Saturday, February 25, 2017

Designing building-integrated photovoltaics with Energy3D

Fig. 1: An example of solar facade.
Building-integrated photovoltaics (BIPV) represents an innovative way to think and design buildings as both human dwellings and power plants. In BIPV, solar panels or photovoltaic thin films are used to replace conventional constructional materials in parts of the building envelope such as roofs, walls, and even windows. Designing new buildings nowadays increasingly includes BIPV elements to offset operational costs. Existing buildings can also be retrofitted with BIPV (e.g., replacing glass curtain walls with solar panels). BIPV is expected to grow more important in architectural design and building engineering.

Fig. 2: An example of solar curtain walls
We are developing modeling capabilities in Energy3D to support the design, simulation, and analysis of BIPV. Figures 1 and 2 in this article show a few cases that demonstrate these capabilities in their primitive forms. Considering BIPV is relatively new and a lot of research is still under way to develop and test new ideas and technologies, we expect the development of these capabilities in Energy3D will be a long-term effort that will be integrated with latest research and development in the industry.
Fig.3: Power balancing throughout the day.
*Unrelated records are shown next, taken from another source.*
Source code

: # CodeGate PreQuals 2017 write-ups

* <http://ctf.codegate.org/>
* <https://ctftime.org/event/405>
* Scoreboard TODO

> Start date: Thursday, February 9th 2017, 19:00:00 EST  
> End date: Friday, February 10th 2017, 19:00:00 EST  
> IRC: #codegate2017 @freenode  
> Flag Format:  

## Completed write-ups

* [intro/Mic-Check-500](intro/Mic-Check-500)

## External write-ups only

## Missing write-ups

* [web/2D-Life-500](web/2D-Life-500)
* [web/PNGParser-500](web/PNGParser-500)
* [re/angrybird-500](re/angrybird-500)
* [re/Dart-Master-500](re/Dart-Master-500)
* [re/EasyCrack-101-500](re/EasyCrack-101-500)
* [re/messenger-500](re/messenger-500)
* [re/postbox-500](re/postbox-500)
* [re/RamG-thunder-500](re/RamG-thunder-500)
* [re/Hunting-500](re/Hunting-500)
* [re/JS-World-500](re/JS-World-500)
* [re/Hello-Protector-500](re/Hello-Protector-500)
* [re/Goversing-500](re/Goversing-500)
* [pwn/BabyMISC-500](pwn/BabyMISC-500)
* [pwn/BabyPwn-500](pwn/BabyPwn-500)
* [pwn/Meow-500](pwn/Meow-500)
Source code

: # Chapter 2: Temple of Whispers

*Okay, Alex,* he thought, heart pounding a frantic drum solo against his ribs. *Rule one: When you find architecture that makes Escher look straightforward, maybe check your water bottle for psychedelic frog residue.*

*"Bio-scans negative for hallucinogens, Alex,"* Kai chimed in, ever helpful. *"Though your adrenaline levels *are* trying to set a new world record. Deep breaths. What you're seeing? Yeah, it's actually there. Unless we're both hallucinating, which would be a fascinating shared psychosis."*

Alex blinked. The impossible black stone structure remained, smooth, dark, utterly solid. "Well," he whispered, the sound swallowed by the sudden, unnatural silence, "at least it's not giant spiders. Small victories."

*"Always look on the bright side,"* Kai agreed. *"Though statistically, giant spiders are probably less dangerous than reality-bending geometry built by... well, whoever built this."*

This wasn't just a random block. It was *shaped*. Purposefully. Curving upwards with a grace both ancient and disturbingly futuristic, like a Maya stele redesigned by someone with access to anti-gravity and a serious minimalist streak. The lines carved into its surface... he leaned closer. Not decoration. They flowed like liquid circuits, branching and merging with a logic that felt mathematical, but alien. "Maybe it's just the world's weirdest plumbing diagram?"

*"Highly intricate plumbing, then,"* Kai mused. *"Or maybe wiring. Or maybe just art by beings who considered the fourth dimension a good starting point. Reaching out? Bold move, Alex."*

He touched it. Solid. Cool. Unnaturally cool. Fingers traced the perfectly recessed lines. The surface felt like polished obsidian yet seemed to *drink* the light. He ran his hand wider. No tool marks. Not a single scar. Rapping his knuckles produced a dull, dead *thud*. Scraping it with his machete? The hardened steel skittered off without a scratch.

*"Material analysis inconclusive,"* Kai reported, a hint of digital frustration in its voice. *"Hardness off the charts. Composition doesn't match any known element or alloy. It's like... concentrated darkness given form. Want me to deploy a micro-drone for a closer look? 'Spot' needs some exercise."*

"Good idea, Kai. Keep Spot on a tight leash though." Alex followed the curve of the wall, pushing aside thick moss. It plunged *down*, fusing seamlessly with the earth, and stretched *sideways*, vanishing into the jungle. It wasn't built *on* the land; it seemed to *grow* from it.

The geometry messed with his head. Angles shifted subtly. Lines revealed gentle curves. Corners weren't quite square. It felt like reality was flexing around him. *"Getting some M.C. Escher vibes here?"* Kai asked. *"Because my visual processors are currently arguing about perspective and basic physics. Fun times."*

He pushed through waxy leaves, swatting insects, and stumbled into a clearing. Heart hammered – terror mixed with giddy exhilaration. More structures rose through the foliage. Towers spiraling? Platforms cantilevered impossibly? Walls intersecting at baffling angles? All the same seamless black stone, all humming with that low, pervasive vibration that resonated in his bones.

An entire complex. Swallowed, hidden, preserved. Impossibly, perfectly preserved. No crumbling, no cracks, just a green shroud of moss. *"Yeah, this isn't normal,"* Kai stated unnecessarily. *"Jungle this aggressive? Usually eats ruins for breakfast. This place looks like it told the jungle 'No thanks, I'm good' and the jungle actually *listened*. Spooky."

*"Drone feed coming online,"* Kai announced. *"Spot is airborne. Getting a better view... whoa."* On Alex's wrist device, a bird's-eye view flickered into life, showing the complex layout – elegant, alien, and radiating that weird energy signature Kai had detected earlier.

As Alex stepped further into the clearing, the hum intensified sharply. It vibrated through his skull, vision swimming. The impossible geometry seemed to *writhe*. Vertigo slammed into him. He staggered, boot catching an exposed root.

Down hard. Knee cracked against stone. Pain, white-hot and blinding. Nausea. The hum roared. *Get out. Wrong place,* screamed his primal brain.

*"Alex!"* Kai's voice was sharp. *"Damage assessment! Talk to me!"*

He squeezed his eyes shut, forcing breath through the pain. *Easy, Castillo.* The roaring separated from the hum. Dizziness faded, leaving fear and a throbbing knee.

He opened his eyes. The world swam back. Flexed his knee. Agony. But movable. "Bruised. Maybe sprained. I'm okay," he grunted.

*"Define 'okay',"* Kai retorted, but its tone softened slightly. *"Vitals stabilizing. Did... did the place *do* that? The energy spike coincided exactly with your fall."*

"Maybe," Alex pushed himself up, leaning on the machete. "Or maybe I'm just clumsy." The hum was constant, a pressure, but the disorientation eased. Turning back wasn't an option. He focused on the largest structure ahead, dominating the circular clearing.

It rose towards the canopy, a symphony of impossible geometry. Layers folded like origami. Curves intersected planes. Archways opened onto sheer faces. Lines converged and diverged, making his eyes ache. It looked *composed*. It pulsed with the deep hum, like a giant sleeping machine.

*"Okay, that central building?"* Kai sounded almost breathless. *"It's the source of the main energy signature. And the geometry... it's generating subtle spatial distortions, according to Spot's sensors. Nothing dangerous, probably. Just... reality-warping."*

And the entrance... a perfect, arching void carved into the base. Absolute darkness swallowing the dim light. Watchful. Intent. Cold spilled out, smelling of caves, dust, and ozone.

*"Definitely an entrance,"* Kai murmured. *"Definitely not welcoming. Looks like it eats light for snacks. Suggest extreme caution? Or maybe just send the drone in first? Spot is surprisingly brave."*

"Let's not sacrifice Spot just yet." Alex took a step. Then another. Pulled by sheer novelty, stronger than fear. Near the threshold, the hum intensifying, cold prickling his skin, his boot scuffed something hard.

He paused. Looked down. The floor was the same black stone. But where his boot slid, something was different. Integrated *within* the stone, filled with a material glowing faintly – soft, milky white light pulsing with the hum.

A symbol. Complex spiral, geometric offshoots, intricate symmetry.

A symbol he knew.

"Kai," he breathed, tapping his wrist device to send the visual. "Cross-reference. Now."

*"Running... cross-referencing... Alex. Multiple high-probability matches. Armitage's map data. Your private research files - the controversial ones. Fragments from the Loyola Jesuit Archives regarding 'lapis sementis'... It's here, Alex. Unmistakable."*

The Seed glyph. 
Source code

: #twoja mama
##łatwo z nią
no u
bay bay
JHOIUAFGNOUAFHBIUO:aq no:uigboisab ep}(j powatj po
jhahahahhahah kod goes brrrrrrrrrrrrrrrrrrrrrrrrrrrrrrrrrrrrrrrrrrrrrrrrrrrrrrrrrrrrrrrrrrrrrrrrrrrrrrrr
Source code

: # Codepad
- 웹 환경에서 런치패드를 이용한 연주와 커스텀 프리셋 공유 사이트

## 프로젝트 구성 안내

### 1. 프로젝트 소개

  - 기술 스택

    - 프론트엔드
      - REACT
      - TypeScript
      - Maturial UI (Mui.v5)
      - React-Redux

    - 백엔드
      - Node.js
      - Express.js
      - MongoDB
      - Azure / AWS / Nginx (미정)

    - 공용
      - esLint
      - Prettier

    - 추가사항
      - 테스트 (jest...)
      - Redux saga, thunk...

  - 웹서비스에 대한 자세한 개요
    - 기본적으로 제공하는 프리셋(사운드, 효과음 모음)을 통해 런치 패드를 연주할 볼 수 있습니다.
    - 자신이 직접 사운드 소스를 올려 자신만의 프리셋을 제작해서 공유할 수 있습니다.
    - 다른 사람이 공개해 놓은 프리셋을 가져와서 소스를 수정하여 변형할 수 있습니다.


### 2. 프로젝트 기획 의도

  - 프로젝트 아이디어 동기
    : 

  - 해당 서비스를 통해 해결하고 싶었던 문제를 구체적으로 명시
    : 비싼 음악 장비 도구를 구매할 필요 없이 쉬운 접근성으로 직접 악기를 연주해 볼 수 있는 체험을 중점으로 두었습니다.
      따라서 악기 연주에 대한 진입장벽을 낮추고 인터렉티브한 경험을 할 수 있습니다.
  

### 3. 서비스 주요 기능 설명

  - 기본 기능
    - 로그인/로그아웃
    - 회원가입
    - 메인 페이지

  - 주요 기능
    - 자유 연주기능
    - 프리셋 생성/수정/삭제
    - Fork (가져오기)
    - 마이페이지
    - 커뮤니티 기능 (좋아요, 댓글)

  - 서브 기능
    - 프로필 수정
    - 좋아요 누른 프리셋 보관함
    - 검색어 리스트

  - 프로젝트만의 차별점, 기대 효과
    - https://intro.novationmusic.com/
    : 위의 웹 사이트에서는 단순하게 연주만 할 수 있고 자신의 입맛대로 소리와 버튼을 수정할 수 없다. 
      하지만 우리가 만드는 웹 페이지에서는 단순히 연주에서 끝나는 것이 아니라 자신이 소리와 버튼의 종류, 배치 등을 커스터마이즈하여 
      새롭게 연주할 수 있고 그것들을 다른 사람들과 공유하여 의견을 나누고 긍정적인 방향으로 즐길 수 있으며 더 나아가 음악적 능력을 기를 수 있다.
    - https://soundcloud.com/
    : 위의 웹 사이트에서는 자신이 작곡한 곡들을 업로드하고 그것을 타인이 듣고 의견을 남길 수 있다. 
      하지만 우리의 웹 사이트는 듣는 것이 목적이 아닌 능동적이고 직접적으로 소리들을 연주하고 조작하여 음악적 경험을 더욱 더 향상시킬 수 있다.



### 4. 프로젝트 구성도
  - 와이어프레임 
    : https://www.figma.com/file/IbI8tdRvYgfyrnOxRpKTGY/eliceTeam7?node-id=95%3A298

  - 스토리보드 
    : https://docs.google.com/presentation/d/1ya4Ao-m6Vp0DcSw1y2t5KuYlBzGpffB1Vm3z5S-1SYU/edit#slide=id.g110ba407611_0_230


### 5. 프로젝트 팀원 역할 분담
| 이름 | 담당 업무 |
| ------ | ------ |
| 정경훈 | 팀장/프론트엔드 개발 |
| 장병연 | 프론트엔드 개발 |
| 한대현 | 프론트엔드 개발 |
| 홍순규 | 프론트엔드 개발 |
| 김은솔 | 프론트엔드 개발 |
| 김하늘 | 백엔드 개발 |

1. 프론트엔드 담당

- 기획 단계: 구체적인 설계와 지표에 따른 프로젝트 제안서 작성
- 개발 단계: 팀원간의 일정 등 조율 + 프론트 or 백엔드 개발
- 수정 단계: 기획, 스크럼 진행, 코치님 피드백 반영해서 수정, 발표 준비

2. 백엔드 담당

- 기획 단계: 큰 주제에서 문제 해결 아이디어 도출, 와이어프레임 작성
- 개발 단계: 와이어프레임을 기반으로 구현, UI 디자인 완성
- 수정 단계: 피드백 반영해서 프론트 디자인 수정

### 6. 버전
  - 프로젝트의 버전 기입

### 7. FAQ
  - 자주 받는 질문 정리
As the first step towards that long-term vision, the current version of Energy3D has already allowed you to add solar panel racks to any planar surface, being it horizontal, vertical, or slanted. Running a simulation for any day, you will be able to predict the daily output of all the solar panels. You can also compare the outputs of selected arrays. For example, if you want to track down on which side solar panels produce the most at a given time during the day, you can compare them in a graph. Figure 3 shows a comparison of the solar arrays in the model shown in Figure 1. As you can see, the east-facing array produces peak energy in the morning whereas the west-facing array produces peak energy in the afternoon. In this case, the BIPV solution ensures that the photovoltaic system generates some electricity at different times of the day.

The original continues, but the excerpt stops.